I haven’t slept in four days, not since some doctor took pity on me and offered me a pill. Three if you count the one where I nearly nodded off at the laundromat waiting for clothes to dry, anesthetized by the sound of sweaters tumbling around a dryer. The effects are obnoxious. I’m tired. I’m grumpy. I can focus on nothing and my reaction time is slow. I’ve lost the ability to think.

Yesterday, a package arrived from UPS and the driver asked me to sign for it. He stood before me, shoving a pen and a slip of paper up under my nose and I could only stare, unable to put two and two together. He said it again. Can you sign for it? He forced the pen into my hand. He pointed at the signature line. For a third time, he asked me to sign.

And even then I scribbled with the cap still on the pen. The man had to snatch it from my hand and uncap it.

I’m pretty sure I’ve begun to see things too. Things that might not be real, that might not be there. A millipede dashing across the tabletop, an ant on the kitchen floor. Sudden movements, immediate and quick, but the minute I turn, they’re gone.

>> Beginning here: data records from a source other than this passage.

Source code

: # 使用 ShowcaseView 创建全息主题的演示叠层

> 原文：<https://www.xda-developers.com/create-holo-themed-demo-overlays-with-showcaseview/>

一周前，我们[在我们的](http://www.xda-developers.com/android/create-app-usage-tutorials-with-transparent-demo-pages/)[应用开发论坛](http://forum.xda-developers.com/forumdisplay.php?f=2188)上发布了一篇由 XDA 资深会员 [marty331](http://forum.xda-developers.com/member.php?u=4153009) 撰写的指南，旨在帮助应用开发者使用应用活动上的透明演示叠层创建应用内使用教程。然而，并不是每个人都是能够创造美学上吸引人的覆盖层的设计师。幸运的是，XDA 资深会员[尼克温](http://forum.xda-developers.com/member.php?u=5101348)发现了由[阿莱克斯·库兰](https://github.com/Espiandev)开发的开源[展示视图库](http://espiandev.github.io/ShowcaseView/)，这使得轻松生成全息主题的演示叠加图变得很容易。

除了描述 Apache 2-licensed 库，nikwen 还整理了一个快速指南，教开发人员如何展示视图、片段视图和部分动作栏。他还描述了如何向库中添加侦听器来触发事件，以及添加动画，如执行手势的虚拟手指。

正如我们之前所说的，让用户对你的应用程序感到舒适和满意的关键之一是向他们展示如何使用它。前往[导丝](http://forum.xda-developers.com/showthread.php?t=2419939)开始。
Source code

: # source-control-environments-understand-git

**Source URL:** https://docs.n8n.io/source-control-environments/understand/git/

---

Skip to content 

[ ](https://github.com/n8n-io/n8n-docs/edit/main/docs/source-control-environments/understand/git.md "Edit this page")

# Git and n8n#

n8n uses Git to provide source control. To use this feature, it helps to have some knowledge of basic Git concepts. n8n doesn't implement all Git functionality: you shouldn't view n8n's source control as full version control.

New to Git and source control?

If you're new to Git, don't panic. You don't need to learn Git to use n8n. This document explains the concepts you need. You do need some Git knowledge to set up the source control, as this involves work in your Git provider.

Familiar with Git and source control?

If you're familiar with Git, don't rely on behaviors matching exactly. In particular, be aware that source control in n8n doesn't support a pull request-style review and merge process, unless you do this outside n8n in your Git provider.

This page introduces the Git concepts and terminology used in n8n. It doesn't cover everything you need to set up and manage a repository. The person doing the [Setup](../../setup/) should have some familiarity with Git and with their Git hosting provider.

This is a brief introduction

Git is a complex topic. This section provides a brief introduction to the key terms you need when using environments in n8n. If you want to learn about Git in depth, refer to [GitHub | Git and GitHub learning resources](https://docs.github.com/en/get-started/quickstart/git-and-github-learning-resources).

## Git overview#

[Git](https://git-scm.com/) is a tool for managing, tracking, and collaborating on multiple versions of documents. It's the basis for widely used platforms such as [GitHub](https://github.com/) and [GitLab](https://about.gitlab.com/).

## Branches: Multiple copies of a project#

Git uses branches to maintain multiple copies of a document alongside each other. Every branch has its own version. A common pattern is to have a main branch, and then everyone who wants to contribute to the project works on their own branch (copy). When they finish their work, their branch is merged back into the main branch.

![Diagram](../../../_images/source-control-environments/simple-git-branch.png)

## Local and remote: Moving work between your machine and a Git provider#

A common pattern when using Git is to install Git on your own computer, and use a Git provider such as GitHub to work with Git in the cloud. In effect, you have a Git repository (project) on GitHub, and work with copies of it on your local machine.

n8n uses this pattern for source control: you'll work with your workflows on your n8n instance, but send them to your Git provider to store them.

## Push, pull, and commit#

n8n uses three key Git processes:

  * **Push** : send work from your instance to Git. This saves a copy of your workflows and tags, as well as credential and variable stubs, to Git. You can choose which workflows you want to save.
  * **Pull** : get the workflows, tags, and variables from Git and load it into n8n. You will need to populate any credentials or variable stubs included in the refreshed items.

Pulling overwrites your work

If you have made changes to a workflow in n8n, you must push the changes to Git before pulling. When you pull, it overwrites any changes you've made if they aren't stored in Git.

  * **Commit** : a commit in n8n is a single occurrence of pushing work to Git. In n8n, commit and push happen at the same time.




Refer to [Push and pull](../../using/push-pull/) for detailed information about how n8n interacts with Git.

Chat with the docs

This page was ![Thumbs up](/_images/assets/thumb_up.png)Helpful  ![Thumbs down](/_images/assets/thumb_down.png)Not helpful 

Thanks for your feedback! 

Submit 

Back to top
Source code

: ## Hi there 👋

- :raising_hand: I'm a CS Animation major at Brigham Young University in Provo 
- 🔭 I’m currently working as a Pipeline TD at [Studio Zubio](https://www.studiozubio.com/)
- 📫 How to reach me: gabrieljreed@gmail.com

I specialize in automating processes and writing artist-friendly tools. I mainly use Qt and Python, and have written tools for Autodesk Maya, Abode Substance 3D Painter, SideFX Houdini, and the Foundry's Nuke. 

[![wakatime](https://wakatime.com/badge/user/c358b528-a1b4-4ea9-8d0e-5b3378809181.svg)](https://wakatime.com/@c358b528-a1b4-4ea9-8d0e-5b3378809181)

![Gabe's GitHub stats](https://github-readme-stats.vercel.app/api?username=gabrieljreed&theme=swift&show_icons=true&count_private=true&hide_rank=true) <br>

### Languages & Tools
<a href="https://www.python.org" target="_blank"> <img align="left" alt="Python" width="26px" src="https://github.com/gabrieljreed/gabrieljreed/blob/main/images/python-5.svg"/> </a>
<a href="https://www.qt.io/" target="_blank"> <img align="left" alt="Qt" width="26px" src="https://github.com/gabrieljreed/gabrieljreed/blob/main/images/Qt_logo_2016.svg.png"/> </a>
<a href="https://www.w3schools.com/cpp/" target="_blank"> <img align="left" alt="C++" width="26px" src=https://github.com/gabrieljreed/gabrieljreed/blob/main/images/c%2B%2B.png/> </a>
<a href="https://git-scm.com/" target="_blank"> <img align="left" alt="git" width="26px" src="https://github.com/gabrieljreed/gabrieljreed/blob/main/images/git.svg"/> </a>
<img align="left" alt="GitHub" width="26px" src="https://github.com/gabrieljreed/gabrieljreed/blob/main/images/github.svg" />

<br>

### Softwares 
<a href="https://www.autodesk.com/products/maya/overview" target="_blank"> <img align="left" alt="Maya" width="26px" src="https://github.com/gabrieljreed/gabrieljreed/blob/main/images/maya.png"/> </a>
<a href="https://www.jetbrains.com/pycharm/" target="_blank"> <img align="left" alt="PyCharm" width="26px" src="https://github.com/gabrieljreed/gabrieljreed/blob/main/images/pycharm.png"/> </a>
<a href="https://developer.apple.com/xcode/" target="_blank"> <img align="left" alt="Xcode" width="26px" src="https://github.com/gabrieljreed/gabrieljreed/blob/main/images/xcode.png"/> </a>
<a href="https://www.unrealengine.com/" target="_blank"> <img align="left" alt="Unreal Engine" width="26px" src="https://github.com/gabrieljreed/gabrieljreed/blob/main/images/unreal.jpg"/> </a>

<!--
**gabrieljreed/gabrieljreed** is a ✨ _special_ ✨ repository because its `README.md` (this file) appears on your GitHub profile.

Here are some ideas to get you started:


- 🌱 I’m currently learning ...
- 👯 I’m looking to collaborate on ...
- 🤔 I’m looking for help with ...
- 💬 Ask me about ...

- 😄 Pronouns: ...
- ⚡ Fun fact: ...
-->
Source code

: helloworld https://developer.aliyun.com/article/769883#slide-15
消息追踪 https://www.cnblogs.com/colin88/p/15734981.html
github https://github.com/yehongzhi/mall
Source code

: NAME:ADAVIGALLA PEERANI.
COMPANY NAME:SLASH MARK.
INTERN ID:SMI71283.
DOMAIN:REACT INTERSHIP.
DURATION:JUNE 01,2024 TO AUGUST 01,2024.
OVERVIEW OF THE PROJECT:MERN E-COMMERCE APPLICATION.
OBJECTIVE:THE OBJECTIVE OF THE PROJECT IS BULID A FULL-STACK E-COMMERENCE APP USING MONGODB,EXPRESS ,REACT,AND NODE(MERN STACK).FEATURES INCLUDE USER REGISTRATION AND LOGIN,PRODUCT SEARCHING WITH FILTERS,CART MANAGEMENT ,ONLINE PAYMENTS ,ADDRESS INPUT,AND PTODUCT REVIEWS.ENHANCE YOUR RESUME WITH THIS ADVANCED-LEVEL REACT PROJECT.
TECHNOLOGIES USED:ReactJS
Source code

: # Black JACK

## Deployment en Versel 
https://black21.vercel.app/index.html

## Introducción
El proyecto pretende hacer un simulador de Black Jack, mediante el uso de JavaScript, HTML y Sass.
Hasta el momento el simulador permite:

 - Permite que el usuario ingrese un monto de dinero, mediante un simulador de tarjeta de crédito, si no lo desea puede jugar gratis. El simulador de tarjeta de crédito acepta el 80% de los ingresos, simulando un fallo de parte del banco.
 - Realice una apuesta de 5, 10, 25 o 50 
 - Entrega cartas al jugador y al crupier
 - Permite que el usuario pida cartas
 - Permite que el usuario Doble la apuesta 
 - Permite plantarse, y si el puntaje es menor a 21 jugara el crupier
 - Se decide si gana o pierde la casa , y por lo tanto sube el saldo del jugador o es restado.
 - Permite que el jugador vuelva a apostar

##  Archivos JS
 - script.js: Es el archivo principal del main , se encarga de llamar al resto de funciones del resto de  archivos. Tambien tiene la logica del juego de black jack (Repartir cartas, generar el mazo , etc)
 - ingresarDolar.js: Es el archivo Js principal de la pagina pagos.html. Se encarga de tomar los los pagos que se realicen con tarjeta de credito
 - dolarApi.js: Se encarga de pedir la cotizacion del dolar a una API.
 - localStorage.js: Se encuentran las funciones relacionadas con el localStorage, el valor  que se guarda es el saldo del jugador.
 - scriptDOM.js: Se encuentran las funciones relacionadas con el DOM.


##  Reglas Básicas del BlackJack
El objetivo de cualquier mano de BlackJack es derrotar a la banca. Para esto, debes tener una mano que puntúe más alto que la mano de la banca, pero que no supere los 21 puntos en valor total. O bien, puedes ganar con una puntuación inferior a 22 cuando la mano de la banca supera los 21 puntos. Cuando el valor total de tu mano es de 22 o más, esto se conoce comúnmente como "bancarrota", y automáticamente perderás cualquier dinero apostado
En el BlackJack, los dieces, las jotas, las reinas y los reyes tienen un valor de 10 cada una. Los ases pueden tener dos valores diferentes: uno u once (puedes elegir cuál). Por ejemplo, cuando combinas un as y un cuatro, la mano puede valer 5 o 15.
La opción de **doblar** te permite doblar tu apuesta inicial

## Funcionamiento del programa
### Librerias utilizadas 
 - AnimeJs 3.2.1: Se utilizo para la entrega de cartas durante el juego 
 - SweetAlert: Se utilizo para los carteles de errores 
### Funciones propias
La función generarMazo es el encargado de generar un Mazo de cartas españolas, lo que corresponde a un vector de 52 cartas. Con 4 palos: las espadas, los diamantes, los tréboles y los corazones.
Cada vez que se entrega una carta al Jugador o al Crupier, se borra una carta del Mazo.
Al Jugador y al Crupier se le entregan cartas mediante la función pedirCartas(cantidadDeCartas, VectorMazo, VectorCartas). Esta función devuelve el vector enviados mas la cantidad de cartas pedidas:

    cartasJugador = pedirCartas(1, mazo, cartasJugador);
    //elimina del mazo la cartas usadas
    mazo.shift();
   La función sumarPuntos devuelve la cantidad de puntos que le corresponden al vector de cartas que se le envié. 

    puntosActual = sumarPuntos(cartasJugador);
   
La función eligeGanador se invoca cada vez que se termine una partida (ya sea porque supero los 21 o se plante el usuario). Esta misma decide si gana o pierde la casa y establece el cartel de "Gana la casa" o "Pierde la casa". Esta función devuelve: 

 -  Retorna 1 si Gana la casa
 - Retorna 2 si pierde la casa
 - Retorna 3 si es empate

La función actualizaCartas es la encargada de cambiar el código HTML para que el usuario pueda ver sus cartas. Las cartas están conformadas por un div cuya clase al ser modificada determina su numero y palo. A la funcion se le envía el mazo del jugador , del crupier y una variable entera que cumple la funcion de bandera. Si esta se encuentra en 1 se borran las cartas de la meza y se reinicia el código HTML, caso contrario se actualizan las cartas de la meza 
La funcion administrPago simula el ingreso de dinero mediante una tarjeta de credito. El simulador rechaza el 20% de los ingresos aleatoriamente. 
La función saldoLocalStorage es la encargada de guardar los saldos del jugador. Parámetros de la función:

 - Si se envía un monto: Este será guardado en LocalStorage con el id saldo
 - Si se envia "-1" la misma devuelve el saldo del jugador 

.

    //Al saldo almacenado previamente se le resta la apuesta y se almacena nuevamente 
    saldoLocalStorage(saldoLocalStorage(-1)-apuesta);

I keep track of the sleepless nights in the notched lines beneath my eyes, like the annual rings of a tree. One wrinkle for each night that I don’t sleep. I stare at myself in the mirror each day, counting them all. This morning there were four. The surface effects of insomnia are even worse than what’s going on on the inside. My eyes are red and swollen. My eyelids droop. Overnight, wrinkles appear by the masses, while I lie in bed counting sheep. I could go to the clinic and request something else to help me sleep. Some more of the clonazepam. But with the pills in my system, I slept right on through Mom’s death. I don’t want to think about what else I’d miss.